D'abord, il y a ce titre énigmatique - et pour une fois une couverture bien choisie.

"Quelle terrible loi, pensais-je ! et j'en eus la chair de poule. Je m'endormis ainsi, frissonnante, hébétée, la fausse bague au doigt, comme si, parvenue à l'ai libre après un long séjour en un lieu fermé, j'eusse été brusquement saisie jusqu'au vertige par une brise forte et cruelle, par le coup de vent de la réalité."

Esther se fait vieille. Elle a choisi de vivre solitaire et presque recluse après l'immense déception que lui causât, de longues années auparavant, l'amour de sa vie, Lajos. Après vingt ans d'éclipse et malgré ses trahisons répétées, le talentueux séducteur et brillant dilettante, ruiné, fait son retour, pour affronter Esther dans une ultime passe d'armes. Au soir de leur vie et dépouillés de leur superbe, enfermés dans leurs rôles mais désabusés, les deux personnages se mesurent dans un face-à-face s'inscrivant dans un huis clos de plus en plus étouffant, qui fait resurgir les sentiments et les ressentiments du passé.

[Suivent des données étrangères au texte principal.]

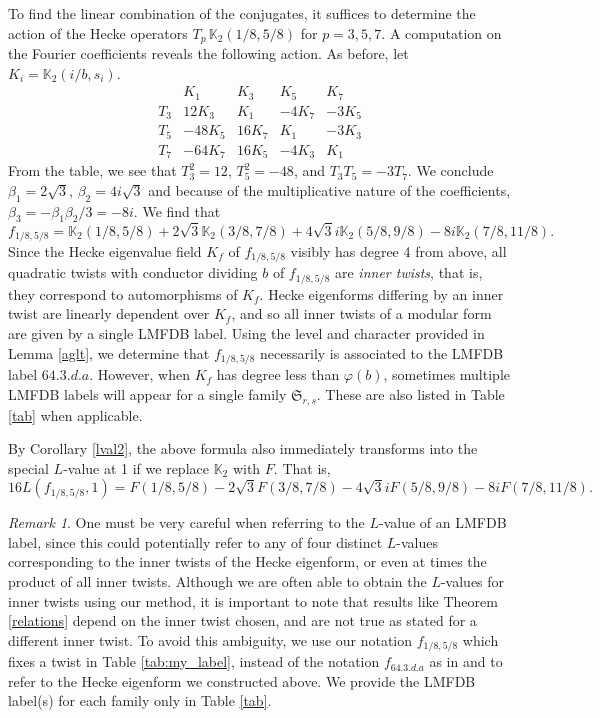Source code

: \documentclass[12pt]{amsart}
\theoremstyle{definition}
\theoremstyle{remark}
\newtheorem{remark}{Remark}
\begin{document}
 To find the linear combination of the conjugates,  it suffices to determine the action of the Hecke operators $T_p\, \mathbb{K}_2(1/8,5/8)$ for $p=3,5,7$. A computation on the Fourier coefficients reveals the following action. As before, let $K_i=\mathbb{K}_2(i/b,s_i)$.
$$\begin{array}{c||c|c|c|c}
&K_1&K_3&K_5&K_7\\\hline
T_3&12K_3&K_1&-4K_7&-3K_5\\
T_5&-48K_5&16K_7&K_1&-3K_3\\
T_7&-64K_7&16K_5&-4K_3&K_1
\end{array}
$$
From the table, we see that $T_3^2=12$, $T_5^2=-48$, and $T_3T_5=-3T_7$. We conclude $\beta_1=2\sqrt{3}$, $\beta_2=4i\sqrt{3}$ and because of the multiplicative nature of the coefficients,  $\beta_3=-\beta_1\beta_2/3=-8i$. We find that
$$f_{1/8,5/8}=\mathbb{K}_2(1/8,5/8)+2\sqrt{3}\mathbb{K}_2(3/8,7/8)+4\sqrt{3}i\mathbb{K}_2(5/8,9/8)-8i\mathbb{K}_2(7/8,11/8).$$ Since the Hecke eigenvalue field $K_f$ of $f_{1/8,5/8}$ visibly has degree 4 from above, all quadratic twists with conductor dividing $b$ of $f_{1/8,5/8}$ are \textit{inner twists}, that is, they correspond to automorphisms of $K_f$. Hecke eigenforms differing by an inner twist are linearly dependent over $K_f$, and so all inner twists of a modular form are given by a single LMFDB label. Using the level and character provided in Lemma \ref{aglt}, we determine that $f_{1/8,5/8}$ necessarily is associated to the LMFDB label $64.3.d.a$. However, when $K_f$ has degree less than $\varphi(b)$, sometimes multiple LMFDB labels will appear for a single family $\mathfrak{S}_{r,s}$. These are also listed in Table \ref{tab} when applicable.

By Corollary \ref{lval2}, the above formula also immediately transforms into the special $L$-value at 1 if we replace $\mathbb{K}_2$ with $F$. That is, $$16L(f_{1/8,5/8},1)=F(1/8,5/8)-2\sqrt{3}F(3/8,7/8)- 4\sqrt{3}iF(5/8,9/8)-8iF(7/8,11/8).$$

\begin{remark}\label{lmfd}
    One must be very careful when referring to the $L$-value of an LMFDB label, since this could potentially refer to any of four distinct $L$-values corresponding to the inner twists of the Hecke eigenform, or even at times the product of all inner twists. Although we are often able to obtain the $L$-values for inner twists using our method, it is important to note that results like Theorem \ref{relations} depend on the inner twist chosen, and are not true as stated for a different inner twist. To avoid this ambiguity, we use our notation $f_{1/8,5/8}$ which fixes a twist in Table \ref{tab:my_label}, instead of the notation $f_{64.3.d.a}$ as in \cite{aglt} and \cite{grove} to refer to the Hecke eigenform we constructed above. We provide the LMFDB label(s) for each family only in Table \ref{tab}.
\end{remark}
\end{document}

Pas un mot de trop dans cette fable de la cruauté et de la désillusion, d'une richesse folle. Véritable petit bijou littéraire, L'héritage d'Esther est un concentré de l'immense talent de Marai, trop peu lu. L'auteur hongrois met ici en œuvre un travail d'une précision d'orfèvre, dont toutes les pièces s'emboîtent avec une perfection diabolique. Le ton est d'une justesse inégalée, et les sentiments saisis dans une complexité vertigineuse et dans la sobriété d'un style épuré. Servi par une unité de temps et de lieu, et sous-tendu de dialogues ciselés, l'Héritage d'Esther en devient presque théâtral. Du grand, du très très grand Marai.